AIM OF THE TASK → Note how many lines in the entries contain the string "change", then give that number and nothing else.

SUPPLIED MATERIAL →
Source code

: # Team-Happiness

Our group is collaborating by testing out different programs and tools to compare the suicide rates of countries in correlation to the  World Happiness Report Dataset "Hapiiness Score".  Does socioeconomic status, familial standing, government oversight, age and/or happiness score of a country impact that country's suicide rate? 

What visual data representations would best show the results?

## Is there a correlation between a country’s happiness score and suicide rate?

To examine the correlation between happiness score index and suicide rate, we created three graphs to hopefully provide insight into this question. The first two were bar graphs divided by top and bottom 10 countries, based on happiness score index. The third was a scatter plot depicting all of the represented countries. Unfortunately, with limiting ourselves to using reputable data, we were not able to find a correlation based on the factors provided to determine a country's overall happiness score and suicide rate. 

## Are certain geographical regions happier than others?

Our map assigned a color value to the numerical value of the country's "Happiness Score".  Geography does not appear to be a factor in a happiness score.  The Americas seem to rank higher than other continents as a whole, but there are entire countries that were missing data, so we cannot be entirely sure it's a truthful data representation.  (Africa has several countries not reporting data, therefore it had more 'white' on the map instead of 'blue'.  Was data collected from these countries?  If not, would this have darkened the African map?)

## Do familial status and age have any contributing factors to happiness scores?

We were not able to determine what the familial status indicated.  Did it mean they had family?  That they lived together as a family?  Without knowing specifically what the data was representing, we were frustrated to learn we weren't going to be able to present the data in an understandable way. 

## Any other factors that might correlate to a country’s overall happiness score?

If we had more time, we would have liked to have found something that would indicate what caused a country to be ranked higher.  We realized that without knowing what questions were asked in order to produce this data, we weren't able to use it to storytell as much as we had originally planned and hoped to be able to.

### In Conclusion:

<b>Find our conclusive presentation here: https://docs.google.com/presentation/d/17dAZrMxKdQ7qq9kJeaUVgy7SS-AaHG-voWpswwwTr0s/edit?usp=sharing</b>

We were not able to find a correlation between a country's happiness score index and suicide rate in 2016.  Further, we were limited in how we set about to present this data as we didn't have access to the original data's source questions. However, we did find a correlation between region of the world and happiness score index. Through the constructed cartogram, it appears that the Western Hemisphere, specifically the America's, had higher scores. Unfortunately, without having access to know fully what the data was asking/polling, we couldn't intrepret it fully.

==

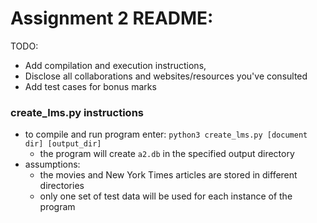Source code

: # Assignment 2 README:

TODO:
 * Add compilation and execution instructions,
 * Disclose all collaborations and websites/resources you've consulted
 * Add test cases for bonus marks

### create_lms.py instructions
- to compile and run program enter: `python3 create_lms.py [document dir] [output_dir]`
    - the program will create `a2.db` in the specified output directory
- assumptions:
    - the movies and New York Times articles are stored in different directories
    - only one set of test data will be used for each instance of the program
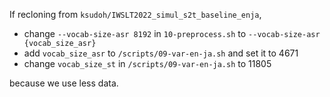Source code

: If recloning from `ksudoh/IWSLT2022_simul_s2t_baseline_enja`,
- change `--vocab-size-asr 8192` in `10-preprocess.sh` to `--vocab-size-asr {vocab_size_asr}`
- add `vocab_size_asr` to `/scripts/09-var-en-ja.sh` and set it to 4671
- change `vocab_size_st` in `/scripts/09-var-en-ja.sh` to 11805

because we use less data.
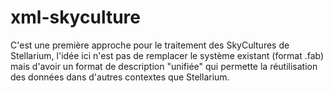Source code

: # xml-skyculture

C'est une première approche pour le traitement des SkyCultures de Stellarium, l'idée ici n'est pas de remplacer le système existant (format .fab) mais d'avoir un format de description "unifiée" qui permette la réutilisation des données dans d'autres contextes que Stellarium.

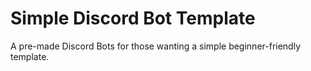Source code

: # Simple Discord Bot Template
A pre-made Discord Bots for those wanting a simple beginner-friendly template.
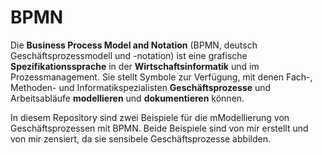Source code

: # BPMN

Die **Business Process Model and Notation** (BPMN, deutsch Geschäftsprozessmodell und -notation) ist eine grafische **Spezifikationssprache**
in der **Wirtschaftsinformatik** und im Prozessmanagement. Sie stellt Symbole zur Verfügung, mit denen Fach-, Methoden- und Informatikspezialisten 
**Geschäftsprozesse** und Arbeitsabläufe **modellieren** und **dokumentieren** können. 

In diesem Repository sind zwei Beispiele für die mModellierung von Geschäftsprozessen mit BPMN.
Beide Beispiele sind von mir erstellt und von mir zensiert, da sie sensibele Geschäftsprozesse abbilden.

EXERCISE RESULT → 2